## Data to use
● ● ● ● ●
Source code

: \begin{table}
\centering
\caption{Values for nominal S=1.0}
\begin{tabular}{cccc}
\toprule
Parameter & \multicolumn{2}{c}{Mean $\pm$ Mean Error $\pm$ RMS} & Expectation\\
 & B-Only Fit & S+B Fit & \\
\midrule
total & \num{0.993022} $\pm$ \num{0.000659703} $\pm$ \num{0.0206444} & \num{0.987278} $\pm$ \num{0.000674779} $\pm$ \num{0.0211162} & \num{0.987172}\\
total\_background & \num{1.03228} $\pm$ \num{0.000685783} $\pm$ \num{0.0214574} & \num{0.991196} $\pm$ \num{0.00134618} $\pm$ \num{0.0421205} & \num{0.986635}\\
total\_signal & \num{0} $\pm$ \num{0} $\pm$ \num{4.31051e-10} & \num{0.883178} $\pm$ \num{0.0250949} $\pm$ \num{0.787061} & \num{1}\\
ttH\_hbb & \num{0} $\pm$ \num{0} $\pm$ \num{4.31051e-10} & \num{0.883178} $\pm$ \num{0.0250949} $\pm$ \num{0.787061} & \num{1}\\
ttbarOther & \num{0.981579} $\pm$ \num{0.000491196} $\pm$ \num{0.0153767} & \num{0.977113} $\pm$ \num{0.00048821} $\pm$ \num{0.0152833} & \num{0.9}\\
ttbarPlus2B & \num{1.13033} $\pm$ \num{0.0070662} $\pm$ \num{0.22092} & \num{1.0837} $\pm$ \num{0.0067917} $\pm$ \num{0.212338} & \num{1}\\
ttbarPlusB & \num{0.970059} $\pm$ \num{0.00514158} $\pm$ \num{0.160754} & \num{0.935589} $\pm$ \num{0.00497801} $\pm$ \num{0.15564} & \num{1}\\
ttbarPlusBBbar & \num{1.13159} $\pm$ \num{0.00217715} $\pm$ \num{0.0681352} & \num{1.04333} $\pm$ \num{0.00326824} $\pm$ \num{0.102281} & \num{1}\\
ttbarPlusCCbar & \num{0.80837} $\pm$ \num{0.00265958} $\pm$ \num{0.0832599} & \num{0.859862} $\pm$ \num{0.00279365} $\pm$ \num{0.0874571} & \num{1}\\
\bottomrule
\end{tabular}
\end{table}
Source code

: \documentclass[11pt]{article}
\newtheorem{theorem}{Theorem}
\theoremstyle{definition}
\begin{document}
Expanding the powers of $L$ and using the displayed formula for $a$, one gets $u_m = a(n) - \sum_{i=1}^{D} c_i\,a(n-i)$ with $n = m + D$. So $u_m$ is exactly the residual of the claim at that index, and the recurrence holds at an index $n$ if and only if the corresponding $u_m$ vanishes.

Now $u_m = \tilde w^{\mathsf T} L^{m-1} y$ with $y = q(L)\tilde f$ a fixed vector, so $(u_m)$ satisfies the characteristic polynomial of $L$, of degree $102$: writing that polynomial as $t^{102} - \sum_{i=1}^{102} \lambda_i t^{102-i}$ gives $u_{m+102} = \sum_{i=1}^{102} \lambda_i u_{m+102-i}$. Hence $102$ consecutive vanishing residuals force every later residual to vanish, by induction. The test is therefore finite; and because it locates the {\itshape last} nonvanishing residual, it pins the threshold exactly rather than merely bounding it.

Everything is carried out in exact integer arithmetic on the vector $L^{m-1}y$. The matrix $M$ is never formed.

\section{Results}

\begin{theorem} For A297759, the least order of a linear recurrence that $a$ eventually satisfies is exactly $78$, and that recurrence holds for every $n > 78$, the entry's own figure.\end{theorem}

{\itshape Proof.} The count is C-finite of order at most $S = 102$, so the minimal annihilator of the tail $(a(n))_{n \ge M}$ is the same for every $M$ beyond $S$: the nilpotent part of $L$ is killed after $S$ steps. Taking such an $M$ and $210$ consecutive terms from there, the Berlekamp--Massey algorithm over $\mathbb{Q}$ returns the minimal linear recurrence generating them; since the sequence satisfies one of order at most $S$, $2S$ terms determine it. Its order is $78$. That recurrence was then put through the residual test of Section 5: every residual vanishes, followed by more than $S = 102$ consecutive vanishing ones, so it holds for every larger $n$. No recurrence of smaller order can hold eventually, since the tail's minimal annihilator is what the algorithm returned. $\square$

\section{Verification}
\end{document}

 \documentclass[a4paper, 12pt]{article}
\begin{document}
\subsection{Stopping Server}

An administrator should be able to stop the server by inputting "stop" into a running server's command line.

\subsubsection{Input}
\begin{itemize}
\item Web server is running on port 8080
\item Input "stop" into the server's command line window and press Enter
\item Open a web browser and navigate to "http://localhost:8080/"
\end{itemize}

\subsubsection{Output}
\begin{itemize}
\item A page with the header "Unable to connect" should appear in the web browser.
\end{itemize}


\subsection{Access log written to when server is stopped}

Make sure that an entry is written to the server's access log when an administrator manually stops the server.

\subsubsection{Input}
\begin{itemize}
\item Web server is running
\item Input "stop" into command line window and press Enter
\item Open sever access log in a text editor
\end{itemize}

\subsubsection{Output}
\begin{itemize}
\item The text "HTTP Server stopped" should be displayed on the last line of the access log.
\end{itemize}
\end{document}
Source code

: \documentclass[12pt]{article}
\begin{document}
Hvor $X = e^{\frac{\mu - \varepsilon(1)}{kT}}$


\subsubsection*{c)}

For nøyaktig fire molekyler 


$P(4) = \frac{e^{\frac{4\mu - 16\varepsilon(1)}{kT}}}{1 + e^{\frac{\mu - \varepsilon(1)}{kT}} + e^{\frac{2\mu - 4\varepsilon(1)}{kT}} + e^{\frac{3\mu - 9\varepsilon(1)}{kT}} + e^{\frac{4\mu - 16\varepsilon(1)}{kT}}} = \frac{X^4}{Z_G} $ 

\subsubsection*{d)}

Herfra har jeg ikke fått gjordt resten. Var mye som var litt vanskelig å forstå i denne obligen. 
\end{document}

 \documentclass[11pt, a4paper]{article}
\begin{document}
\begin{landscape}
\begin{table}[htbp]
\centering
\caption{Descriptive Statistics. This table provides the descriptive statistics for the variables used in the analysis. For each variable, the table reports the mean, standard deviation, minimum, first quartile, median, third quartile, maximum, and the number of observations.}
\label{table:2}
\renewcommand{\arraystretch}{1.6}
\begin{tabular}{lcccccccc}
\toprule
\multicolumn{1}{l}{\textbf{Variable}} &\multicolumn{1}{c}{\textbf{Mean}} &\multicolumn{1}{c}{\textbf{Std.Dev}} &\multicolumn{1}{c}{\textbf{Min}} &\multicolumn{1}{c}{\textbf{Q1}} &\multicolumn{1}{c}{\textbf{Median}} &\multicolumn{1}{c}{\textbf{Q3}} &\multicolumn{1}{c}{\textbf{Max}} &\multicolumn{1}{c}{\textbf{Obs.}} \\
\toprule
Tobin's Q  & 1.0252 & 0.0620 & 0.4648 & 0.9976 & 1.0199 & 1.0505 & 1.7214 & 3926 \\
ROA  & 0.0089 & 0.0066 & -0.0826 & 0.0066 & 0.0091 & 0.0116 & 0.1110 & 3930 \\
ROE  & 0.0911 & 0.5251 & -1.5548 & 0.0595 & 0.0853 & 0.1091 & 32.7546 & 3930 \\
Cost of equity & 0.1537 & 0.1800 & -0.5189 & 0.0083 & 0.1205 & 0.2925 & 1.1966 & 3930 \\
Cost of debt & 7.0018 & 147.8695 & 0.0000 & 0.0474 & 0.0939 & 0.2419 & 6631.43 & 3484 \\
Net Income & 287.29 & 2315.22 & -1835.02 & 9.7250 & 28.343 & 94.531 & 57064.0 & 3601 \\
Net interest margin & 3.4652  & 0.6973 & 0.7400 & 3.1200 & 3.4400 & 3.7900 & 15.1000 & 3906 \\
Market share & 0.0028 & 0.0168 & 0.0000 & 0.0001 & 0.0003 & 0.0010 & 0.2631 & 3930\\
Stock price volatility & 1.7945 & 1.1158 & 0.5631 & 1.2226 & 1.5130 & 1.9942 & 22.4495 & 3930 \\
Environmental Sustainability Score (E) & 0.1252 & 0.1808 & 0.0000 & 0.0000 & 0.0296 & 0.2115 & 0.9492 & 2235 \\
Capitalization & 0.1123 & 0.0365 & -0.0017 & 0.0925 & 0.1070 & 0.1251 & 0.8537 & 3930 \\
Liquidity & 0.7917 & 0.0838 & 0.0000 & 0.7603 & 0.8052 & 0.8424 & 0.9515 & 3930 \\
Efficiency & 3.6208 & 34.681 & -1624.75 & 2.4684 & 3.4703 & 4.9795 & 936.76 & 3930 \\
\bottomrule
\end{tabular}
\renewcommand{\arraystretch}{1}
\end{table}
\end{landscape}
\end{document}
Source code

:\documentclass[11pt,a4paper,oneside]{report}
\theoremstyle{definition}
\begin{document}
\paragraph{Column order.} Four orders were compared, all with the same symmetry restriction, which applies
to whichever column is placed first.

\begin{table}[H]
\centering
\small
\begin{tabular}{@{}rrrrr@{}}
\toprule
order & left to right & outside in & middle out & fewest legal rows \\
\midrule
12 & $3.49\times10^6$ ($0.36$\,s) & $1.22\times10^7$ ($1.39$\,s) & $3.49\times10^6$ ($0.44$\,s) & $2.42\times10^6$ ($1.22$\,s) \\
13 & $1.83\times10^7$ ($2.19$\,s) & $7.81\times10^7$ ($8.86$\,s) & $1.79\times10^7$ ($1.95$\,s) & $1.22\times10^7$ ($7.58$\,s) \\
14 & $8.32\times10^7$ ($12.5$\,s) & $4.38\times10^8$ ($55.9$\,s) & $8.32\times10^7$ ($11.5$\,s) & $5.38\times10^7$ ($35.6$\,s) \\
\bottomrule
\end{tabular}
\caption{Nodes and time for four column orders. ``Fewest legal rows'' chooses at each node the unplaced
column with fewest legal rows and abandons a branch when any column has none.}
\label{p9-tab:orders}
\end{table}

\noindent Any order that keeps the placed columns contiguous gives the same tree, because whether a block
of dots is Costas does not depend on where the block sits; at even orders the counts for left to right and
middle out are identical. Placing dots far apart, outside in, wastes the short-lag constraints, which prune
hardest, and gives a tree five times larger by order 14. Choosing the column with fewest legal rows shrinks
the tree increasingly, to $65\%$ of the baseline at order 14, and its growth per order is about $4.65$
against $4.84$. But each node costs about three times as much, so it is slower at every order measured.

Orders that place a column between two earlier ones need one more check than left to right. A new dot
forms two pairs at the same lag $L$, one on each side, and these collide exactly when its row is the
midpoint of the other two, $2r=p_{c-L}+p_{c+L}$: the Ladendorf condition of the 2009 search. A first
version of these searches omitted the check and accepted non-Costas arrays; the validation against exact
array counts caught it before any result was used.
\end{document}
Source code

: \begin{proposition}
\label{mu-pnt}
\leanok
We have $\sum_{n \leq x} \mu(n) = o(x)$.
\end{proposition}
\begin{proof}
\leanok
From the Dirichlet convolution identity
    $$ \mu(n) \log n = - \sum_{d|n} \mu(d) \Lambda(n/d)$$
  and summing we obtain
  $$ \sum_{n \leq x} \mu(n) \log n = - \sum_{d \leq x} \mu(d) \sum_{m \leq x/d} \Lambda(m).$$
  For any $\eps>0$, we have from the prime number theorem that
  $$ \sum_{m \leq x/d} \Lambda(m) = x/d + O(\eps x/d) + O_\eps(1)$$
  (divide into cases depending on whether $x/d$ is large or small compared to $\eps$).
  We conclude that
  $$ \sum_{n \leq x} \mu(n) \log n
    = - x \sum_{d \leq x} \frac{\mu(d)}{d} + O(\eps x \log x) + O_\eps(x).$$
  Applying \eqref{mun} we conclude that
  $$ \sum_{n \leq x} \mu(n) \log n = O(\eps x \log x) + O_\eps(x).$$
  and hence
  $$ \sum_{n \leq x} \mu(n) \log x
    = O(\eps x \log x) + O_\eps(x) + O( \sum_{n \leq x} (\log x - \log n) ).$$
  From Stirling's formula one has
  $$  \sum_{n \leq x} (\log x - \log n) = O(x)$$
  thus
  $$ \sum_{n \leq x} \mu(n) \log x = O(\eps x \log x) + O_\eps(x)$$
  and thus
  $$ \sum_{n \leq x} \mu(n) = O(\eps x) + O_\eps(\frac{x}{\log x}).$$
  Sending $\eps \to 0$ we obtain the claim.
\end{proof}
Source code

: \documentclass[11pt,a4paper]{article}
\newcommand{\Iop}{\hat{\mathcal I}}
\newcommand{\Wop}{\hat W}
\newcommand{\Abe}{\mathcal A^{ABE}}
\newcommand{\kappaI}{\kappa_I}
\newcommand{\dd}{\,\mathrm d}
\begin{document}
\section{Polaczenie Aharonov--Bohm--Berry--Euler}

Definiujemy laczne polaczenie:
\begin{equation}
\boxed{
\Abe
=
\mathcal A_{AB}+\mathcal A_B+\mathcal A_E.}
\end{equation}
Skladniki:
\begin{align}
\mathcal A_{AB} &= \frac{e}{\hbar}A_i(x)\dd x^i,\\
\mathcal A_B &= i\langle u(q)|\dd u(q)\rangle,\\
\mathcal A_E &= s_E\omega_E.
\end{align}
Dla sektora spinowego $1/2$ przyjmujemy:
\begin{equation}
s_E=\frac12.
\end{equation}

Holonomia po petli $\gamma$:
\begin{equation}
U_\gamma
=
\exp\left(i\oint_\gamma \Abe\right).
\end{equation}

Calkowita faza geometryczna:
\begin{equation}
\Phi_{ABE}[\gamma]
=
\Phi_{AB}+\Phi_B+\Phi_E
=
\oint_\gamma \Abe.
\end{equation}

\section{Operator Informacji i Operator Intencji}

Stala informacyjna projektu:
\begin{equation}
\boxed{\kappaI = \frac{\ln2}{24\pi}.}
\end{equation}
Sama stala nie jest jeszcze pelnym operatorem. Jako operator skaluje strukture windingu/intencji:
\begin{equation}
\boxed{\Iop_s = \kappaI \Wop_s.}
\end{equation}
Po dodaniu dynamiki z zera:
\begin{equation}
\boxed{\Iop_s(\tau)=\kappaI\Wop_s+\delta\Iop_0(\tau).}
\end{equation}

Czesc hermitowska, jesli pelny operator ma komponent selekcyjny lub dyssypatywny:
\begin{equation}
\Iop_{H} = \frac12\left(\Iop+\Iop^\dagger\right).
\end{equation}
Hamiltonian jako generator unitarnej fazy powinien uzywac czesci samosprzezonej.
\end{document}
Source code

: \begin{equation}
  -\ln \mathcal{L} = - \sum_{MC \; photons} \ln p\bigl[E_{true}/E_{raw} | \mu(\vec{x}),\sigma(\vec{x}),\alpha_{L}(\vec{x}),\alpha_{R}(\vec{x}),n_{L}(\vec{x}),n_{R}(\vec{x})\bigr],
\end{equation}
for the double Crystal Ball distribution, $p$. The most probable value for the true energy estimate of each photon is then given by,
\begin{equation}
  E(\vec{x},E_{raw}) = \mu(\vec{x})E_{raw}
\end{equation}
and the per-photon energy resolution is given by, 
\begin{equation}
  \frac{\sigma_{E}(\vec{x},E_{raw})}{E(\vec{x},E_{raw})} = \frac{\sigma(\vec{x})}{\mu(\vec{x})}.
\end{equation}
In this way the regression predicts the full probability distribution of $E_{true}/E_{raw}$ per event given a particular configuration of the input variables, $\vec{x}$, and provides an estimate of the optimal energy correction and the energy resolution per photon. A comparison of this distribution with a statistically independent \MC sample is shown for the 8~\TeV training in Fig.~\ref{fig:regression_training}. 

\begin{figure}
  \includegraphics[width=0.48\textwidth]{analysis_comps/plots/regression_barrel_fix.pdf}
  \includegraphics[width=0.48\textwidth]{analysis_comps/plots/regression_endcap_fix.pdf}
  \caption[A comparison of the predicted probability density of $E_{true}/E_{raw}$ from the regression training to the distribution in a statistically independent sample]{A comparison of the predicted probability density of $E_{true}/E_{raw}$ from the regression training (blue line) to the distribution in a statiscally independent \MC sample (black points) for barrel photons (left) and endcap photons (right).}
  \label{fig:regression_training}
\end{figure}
● ● ● ● ●
## Task goal
Scan the records for lines that hold "total", and reproduce each one you find.

## Exercise result
total & \num{0.993022} $\pm$ \num{0.000659703} $\pm$ \num{0.0206444} & \num{0.987278} $\pm$ \num{0.000674779} $\pm$ \num{0.0211162} & \num{0.987172}\\
total\_background & \num{1.03228} $\pm$ \num{0.000685783} $\pm$ \num{0.0214574} & \num{0.991196} $\pm$ \num{0.00134618} $\pm$ \num{0.0421205} & \num{0.986635}\\
total\_signal & \num{0} $\pm$ \num{0} $\pm$ \num{4.31051e-10} & \num{0.883178} $\pm$ \num{0.0250949} $\pm$ \num{0.787061} & \num{1}\\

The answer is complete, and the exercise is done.